Items listed in a dataset
*****
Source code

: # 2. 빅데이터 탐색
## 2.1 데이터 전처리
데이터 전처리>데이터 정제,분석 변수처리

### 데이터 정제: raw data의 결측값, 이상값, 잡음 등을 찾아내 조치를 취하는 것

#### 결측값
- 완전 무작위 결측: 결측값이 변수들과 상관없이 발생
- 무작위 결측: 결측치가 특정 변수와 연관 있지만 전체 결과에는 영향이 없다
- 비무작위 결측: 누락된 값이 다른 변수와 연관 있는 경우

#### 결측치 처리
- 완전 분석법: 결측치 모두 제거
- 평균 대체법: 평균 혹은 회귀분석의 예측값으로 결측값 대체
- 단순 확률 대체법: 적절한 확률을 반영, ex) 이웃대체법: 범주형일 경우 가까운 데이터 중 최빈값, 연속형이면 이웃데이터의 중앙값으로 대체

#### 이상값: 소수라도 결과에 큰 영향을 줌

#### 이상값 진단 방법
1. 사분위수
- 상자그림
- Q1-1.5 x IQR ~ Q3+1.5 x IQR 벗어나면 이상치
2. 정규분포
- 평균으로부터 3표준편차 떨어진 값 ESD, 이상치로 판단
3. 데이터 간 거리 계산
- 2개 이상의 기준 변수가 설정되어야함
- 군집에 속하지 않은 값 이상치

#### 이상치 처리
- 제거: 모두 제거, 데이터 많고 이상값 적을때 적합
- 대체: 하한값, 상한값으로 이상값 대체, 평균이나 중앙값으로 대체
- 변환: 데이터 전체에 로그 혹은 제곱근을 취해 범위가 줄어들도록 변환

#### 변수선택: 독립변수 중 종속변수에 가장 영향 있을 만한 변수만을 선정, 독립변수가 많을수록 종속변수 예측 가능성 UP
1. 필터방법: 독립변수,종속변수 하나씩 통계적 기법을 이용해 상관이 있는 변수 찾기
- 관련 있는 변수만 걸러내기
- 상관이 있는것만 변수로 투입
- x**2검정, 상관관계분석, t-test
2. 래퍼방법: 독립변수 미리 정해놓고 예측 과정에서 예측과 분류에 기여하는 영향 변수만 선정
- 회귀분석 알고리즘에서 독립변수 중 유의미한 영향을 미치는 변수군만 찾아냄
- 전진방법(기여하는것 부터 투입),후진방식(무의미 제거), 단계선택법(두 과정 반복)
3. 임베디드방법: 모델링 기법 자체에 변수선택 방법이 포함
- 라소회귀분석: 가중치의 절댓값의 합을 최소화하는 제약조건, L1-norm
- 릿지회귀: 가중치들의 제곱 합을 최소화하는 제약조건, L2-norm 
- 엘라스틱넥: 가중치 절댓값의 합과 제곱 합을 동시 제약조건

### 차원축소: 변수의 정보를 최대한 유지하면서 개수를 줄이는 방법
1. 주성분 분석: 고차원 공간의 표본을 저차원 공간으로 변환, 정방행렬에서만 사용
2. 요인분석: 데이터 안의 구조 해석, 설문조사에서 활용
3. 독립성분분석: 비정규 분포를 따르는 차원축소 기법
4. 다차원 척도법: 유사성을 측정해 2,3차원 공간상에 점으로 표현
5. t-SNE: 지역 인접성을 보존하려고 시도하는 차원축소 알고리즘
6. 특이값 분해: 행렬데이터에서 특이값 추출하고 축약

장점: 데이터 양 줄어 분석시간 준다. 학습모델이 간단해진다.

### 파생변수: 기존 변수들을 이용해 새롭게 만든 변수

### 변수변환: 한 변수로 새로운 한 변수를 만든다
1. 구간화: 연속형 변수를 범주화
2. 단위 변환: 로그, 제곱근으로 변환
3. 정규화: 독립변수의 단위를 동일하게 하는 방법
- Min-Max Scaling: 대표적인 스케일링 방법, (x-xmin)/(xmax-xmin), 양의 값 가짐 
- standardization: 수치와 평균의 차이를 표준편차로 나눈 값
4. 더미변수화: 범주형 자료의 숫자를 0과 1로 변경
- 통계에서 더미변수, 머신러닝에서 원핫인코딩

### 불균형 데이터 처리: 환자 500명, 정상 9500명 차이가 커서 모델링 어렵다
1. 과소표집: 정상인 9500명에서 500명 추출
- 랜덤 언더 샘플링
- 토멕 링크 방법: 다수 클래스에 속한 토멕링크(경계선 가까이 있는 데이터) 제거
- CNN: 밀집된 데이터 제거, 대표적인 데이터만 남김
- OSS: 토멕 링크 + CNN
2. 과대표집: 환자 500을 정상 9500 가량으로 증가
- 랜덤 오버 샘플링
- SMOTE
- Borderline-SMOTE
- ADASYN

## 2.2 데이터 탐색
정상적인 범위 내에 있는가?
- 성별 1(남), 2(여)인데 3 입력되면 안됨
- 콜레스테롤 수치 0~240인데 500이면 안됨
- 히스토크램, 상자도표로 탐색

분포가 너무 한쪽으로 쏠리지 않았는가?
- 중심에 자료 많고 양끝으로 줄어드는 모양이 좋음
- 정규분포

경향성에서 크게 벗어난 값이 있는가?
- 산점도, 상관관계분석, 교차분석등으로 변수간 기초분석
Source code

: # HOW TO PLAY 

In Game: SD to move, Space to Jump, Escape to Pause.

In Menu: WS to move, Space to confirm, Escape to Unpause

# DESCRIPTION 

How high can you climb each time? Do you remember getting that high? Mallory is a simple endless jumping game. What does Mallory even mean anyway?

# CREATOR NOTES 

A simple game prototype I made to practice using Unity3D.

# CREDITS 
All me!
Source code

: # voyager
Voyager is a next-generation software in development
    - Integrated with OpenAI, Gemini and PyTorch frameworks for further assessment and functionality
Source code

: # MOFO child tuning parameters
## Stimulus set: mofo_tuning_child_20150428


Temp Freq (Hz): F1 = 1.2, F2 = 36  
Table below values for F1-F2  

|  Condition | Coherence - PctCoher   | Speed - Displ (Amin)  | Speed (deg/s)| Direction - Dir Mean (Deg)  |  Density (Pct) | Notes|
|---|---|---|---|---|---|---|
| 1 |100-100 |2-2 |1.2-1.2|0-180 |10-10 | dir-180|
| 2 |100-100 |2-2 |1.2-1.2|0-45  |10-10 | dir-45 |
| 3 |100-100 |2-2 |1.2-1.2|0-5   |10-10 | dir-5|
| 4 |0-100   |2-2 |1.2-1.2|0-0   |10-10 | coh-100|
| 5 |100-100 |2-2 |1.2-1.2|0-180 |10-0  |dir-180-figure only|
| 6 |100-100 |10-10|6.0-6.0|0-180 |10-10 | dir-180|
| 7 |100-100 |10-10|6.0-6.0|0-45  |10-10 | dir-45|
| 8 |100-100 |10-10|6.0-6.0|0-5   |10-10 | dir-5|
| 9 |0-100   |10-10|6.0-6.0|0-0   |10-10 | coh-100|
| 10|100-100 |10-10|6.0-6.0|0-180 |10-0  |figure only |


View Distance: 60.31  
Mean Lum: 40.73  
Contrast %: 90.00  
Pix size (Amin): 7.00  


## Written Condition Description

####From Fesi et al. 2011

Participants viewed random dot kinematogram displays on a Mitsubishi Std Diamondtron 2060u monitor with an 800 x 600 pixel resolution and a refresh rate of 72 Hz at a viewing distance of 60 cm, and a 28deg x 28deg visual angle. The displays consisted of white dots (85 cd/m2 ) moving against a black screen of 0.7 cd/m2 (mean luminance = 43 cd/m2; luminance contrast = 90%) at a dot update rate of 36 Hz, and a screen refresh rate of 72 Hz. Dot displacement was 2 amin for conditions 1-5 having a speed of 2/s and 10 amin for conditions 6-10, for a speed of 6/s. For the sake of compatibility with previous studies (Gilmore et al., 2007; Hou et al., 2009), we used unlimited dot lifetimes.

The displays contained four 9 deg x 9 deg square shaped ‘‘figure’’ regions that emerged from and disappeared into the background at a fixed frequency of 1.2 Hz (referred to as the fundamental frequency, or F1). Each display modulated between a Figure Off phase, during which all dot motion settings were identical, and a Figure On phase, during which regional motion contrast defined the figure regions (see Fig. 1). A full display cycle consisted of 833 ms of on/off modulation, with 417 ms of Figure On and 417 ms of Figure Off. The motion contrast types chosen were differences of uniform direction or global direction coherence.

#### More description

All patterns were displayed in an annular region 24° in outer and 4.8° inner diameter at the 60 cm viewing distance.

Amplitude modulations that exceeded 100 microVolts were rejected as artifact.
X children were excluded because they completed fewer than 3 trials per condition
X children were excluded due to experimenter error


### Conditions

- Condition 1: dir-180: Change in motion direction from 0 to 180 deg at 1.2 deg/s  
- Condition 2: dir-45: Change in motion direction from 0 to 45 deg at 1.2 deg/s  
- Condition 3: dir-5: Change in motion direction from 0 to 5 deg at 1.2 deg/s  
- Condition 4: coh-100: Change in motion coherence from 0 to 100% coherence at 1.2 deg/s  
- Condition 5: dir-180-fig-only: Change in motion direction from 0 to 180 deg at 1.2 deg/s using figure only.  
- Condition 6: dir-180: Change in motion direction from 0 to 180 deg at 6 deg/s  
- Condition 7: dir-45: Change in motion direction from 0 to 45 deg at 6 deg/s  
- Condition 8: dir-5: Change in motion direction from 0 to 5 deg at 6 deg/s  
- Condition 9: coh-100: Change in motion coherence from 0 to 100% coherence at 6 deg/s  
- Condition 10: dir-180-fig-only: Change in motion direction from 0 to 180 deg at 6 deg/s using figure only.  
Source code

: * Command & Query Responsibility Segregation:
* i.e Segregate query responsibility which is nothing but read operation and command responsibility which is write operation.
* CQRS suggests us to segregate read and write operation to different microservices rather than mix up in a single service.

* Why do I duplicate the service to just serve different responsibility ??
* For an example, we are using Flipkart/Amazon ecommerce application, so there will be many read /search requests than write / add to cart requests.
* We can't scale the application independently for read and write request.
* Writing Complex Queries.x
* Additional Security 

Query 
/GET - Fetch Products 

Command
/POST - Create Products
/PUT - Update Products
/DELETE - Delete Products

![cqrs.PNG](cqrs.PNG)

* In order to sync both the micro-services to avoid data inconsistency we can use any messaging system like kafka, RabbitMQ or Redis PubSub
*****
- [EXERCISE DETAILS]:
Your task is to retype the entries verbatim, starting with the line that holds "- Condition 5: dir-180-fig-only: Change" and stopping after the line that holds "is write operation.".

- [RESPONSE]:
- Condition 5: dir-180-fig-only: Change in motion direction from 0 to 180 deg at 1.2 deg/s using figure only.  
- Condition 6: dir-180: Change in motion direction from 0 to 180 deg at 6 deg/s  
- Condition 7: dir-45: Change in motion direction from 0 to 45 deg at 6 deg/s  
- Condition 8: dir-5: Change in motion direction from 0 to 5 deg at 6 deg/s  
- Condition 9: coh-100: Change in motion coherence from 0 to 100% coherence at 6 deg/s  
- Condition 10: dir-180-fig-only: Change in motion direction from 0 to 180 deg at 6 deg/s using figure only.  
Source code

: * Command & Query Responsibility Segregation:
* i.e Segregate query responsibility which is nothing but read operation and command responsibility which is write operation.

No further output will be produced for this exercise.